**TO DO:** When scanning the data, count every line with "true" in it, and report only the resulting number.

>>

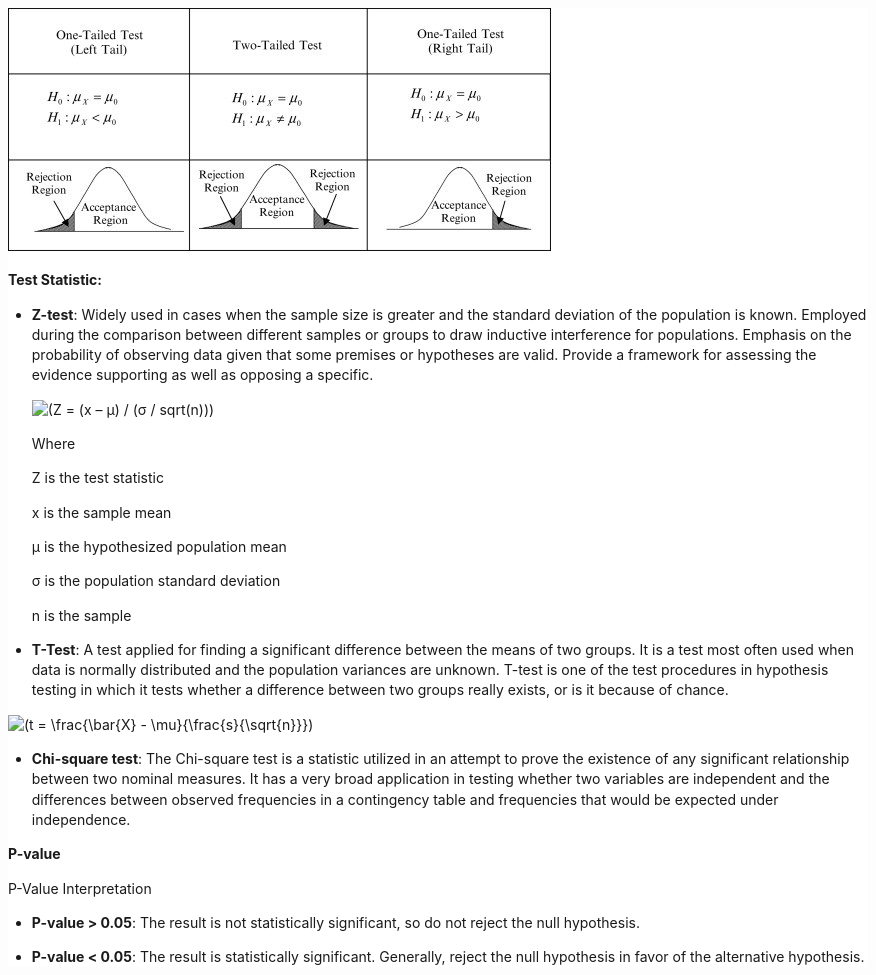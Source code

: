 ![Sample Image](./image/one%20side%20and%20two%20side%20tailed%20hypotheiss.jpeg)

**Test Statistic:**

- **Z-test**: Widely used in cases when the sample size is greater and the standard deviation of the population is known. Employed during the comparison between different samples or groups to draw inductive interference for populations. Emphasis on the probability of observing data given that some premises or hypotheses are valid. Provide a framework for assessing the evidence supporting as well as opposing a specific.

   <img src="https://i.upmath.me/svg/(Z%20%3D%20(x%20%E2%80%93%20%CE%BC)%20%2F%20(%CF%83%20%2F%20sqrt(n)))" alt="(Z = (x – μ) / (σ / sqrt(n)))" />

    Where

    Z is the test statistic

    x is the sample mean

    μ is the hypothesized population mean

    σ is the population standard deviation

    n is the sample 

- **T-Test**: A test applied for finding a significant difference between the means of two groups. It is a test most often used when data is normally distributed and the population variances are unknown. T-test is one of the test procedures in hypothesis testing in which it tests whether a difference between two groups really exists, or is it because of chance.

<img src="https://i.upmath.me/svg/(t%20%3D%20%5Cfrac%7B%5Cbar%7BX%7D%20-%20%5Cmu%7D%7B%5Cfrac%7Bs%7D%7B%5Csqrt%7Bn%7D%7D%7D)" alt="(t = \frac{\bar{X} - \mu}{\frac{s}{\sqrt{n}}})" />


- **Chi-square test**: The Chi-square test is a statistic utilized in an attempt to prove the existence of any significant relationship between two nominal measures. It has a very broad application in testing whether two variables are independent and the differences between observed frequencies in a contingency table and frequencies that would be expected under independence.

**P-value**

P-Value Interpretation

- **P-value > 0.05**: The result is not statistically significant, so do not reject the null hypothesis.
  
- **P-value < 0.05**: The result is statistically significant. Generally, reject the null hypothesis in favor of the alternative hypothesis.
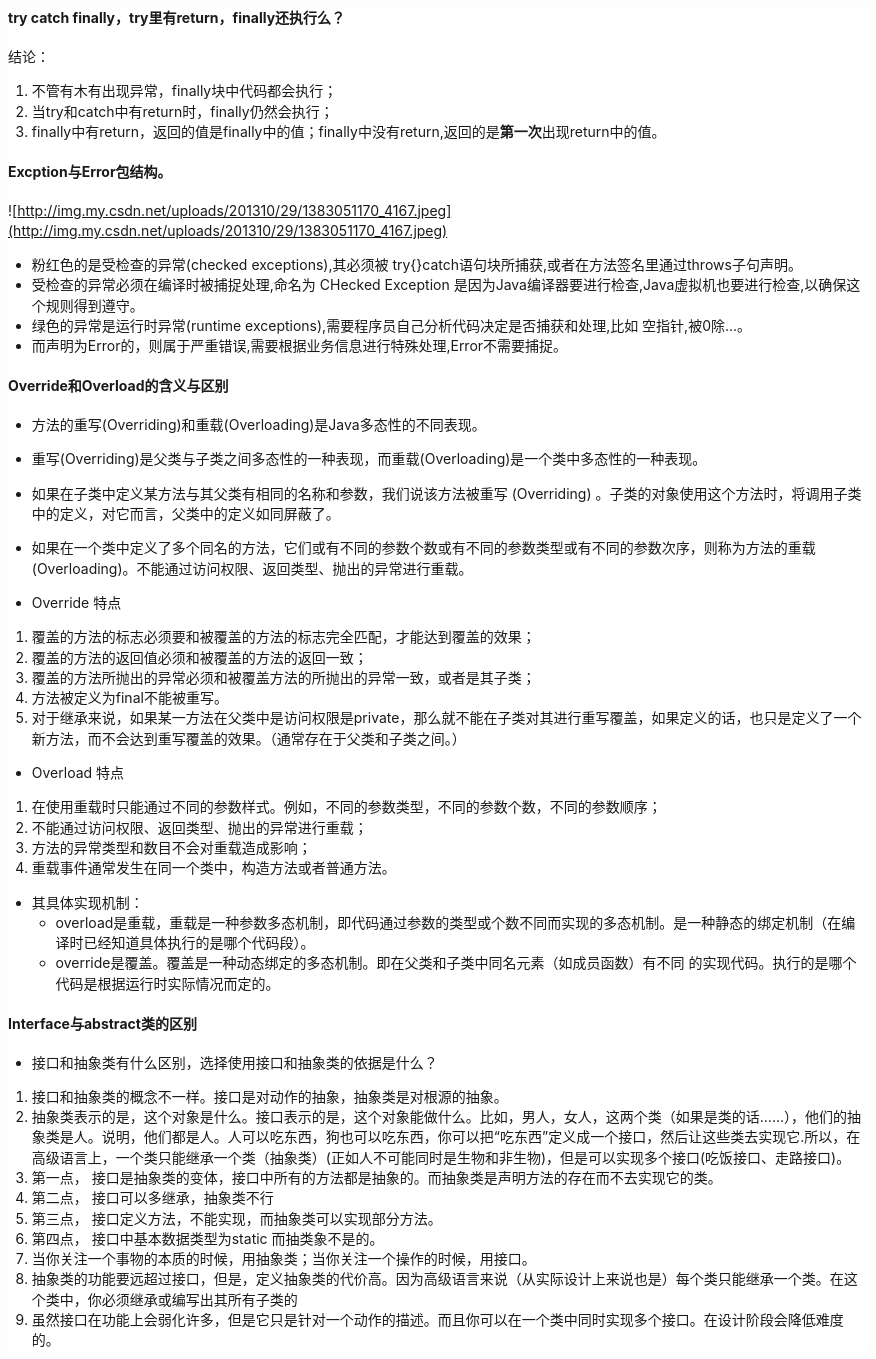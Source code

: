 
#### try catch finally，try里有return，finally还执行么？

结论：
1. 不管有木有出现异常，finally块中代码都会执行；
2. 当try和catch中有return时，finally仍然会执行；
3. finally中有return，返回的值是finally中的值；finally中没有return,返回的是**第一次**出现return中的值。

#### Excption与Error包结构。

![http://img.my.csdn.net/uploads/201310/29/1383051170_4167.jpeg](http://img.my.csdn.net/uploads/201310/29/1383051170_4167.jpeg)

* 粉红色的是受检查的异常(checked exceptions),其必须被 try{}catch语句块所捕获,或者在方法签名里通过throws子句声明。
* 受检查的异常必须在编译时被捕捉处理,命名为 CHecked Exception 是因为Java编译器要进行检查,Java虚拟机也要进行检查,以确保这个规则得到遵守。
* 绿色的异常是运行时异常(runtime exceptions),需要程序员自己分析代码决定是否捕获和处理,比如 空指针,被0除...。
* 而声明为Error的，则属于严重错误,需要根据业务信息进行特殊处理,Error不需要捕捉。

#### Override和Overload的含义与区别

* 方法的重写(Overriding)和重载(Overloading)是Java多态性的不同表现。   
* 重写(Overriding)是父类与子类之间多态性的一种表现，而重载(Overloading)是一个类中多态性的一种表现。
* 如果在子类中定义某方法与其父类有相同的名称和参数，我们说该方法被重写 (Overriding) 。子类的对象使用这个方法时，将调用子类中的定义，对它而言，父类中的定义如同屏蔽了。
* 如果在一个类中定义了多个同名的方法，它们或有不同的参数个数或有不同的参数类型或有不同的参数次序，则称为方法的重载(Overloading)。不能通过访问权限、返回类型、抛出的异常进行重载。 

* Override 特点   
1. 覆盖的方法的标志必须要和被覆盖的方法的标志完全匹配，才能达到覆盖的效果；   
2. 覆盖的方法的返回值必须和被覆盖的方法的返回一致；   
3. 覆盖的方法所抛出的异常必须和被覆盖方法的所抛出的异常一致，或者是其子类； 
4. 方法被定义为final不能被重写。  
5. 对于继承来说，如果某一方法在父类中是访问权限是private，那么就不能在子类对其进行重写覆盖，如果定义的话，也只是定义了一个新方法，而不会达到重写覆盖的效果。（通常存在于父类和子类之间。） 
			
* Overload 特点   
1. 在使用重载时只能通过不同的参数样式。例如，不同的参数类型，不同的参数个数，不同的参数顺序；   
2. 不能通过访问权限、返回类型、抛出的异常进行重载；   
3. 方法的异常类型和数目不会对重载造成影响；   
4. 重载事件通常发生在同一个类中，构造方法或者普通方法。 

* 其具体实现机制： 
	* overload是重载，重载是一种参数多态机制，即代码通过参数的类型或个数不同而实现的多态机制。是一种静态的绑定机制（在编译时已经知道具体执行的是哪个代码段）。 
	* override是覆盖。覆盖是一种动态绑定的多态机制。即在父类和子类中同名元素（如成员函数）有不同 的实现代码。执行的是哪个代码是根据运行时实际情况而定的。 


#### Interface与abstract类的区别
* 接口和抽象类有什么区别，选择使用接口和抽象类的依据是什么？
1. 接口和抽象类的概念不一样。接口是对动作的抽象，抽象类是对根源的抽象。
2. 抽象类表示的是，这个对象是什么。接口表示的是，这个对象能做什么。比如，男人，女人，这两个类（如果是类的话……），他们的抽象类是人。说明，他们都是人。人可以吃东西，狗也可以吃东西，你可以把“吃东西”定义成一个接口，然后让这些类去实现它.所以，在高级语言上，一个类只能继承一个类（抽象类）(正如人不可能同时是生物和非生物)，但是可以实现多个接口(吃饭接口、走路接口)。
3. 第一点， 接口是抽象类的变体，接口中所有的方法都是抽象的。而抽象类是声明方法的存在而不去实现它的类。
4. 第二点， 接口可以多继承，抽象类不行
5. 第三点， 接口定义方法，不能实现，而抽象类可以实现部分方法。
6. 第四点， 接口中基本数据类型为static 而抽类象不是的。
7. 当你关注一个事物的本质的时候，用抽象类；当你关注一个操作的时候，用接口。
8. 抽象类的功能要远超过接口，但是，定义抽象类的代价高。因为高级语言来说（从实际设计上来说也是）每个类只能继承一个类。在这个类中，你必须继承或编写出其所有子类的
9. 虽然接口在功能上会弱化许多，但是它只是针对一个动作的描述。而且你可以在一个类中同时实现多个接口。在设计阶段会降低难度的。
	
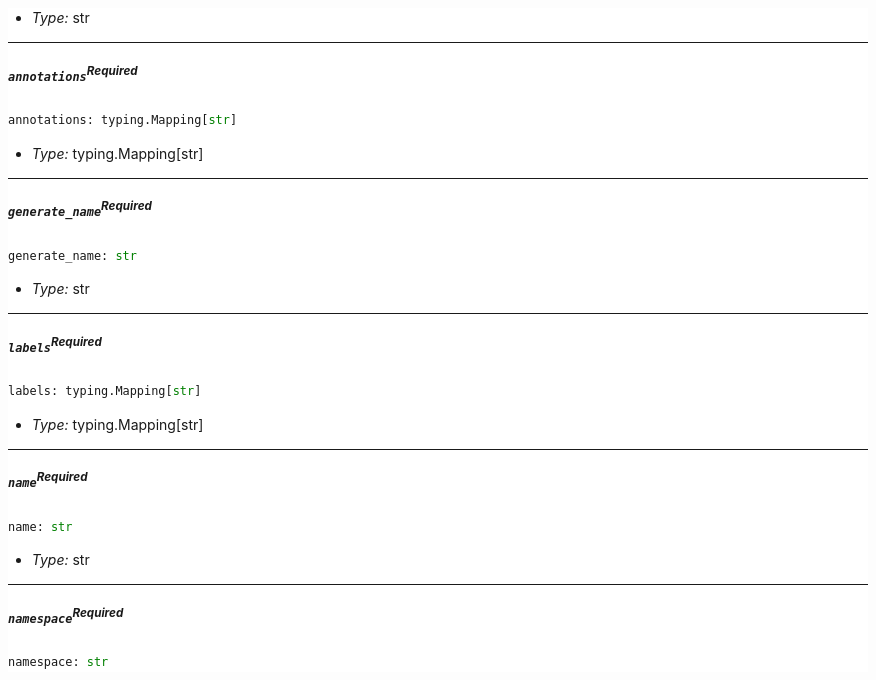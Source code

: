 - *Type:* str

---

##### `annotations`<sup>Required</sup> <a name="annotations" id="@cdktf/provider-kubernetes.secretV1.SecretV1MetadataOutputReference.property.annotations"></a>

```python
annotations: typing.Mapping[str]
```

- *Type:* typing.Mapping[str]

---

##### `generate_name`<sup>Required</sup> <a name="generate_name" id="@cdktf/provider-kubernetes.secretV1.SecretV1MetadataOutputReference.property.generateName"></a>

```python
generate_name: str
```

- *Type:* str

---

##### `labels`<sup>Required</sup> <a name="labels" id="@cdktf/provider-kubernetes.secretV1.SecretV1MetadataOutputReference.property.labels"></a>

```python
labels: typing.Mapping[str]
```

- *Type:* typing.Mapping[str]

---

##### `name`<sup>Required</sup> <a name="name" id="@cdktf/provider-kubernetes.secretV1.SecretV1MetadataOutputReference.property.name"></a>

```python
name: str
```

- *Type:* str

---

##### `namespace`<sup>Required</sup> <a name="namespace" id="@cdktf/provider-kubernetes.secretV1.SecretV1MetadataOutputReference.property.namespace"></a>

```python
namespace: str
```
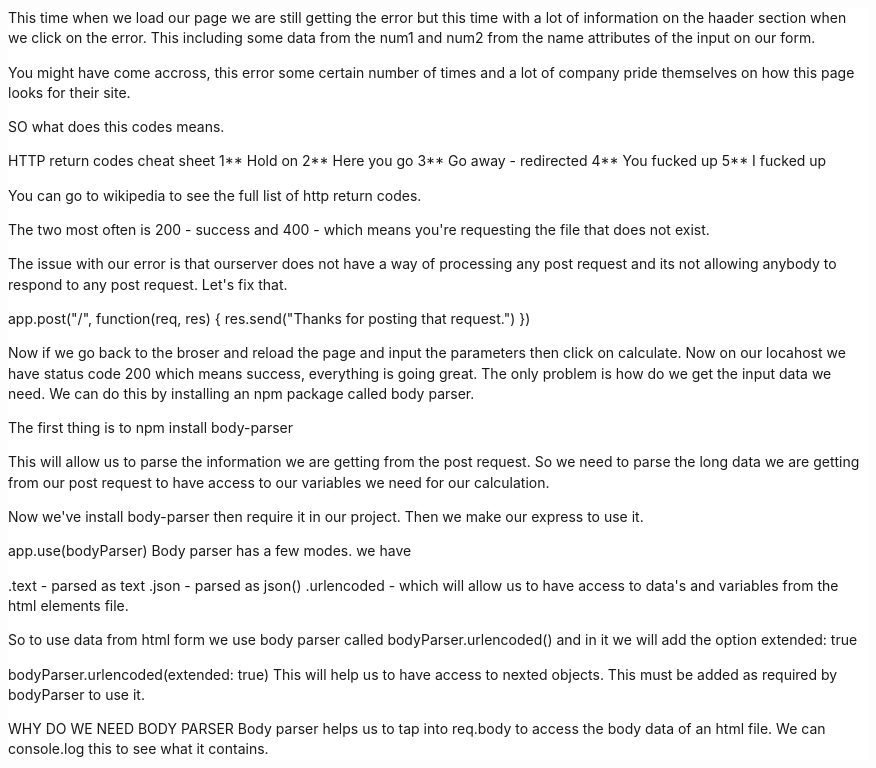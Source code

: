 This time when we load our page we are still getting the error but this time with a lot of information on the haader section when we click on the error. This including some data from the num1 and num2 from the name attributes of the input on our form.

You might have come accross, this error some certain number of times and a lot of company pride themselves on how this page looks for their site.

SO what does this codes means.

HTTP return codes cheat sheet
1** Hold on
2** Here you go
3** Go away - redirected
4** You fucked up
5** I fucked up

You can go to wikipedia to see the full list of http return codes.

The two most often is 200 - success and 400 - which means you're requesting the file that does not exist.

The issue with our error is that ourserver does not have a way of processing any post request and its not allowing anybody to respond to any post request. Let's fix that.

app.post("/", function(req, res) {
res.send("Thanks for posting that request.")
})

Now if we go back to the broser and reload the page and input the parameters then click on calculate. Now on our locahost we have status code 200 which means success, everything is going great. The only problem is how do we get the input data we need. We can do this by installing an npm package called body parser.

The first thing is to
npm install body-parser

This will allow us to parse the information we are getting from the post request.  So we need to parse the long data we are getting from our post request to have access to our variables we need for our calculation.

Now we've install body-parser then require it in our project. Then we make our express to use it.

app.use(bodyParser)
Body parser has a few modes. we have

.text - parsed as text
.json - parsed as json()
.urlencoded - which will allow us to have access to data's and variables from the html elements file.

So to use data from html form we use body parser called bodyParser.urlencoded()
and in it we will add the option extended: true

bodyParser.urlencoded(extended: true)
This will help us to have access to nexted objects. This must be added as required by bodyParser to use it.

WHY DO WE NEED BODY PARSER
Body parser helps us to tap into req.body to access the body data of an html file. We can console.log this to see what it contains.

<<

**EXERCISE SOLUTION:** 2